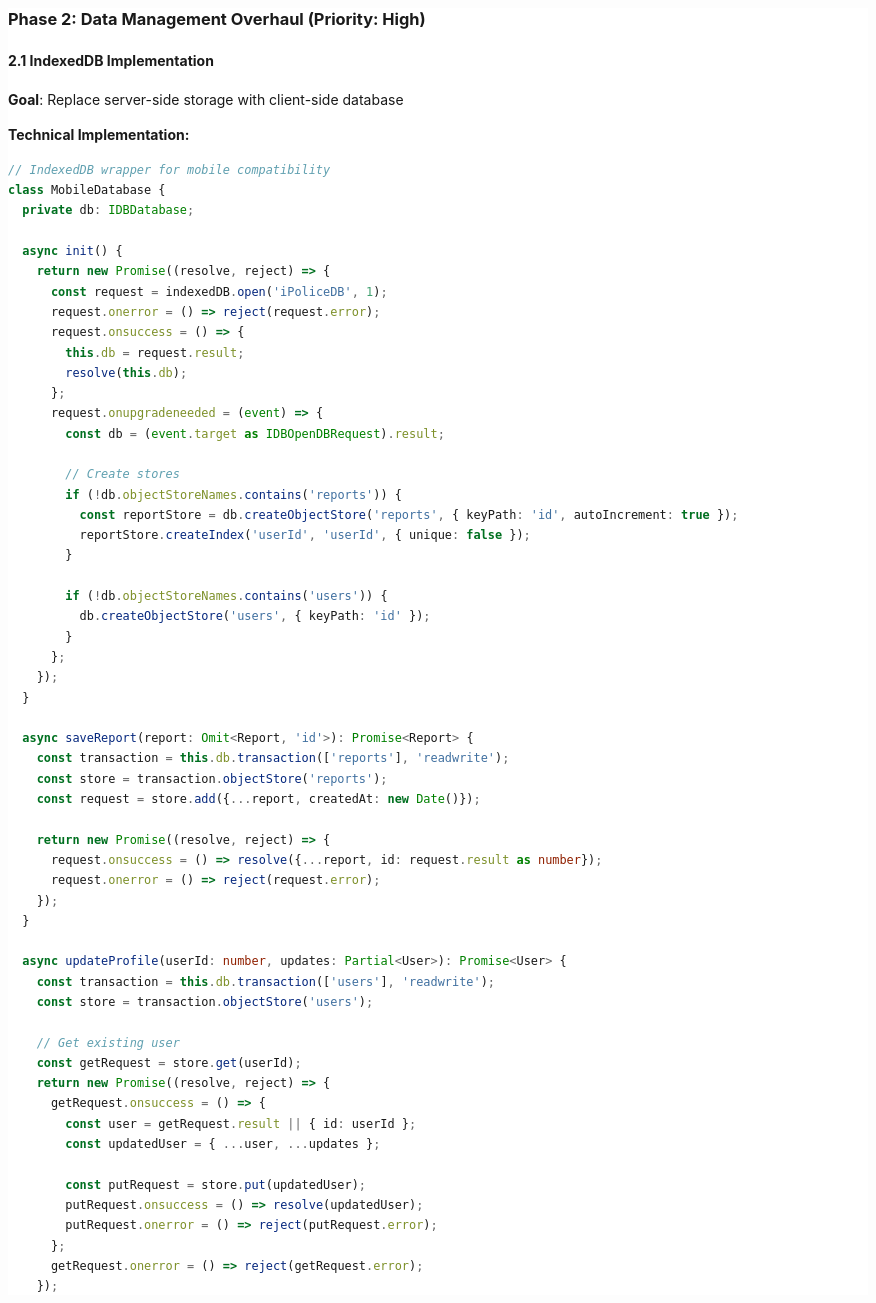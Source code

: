 ### Phase 2: Data Management Overhaul (Priority: High)

#### 2.1 IndexedDB Implementation
**Goal**: Replace server-side storage with client-side database

**Technical Implementation:**
```typescript
// IndexedDB wrapper for mobile compatibility
class MobileDatabase {
  private db: IDBDatabase;
  
  async init() {
    return new Promise((resolve, reject) => {
      const request = indexedDB.open('iPoliceDB', 1);
      request.onerror = () => reject(request.error);
      request.onsuccess = () => {
        this.db = request.result;
        resolve(this.db);
      };
      request.onupgradeneeded = (event) => {
        const db = (event.target as IDBOpenDBRequest).result;
        
        // Create stores
        if (!db.objectStoreNames.contains('reports')) {
          const reportStore = db.createObjectStore('reports', { keyPath: 'id', autoIncrement: true });
          reportStore.createIndex('userId', 'userId', { unique: false });
        }
        
        if (!db.objectStoreNames.contains('users')) {
          db.createObjectStore('users', { keyPath: 'id' });
        }
      };
    });
  }
  
  async saveReport(report: Omit<Report, 'id'>): Promise<Report> {
    const transaction = this.db.transaction(['reports'], 'readwrite');
    const store = transaction.objectStore('reports');
    const request = store.add({...report, createdAt: new Date()});
    
    return new Promise((resolve, reject) => {
      request.onsuccess = () => resolve({...report, id: request.result as number});
      request.onerror = () => reject(request.error);
    });
  }
  
  async updateProfile(userId: number, updates: Partial<User>): Promise<User> {
    const transaction = this.db.transaction(['users'], 'readwrite');
    const store = transaction.objectStore('users');
    
    // Get existing user
    const getRequest = store.get(userId);
    return new Promise((resolve, reject) => {
      getRequest.onsuccess = () => {
        const user = getRequest.result || { id: userId };
        const updatedUser = { ...user, ...updates };
        
        const putRequest = store.put(updatedUser);
        putRequest.onsuccess = () => resolve(updatedUser);
        putRequest.onerror = () => reject(putRequest.error);
      };
      getRequest.onerror = () => reject(getRequest.error);
    });
```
============
# [Work request]
Within the entries, find all lines that contain "updatedUser" and copy each one.

# [Solution for this task]
        const updatedUser = { ...user, ...updates };
        const putRequest = store.put(updatedUser);
        putRequest.onsuccess = () => resolve(updatedUser);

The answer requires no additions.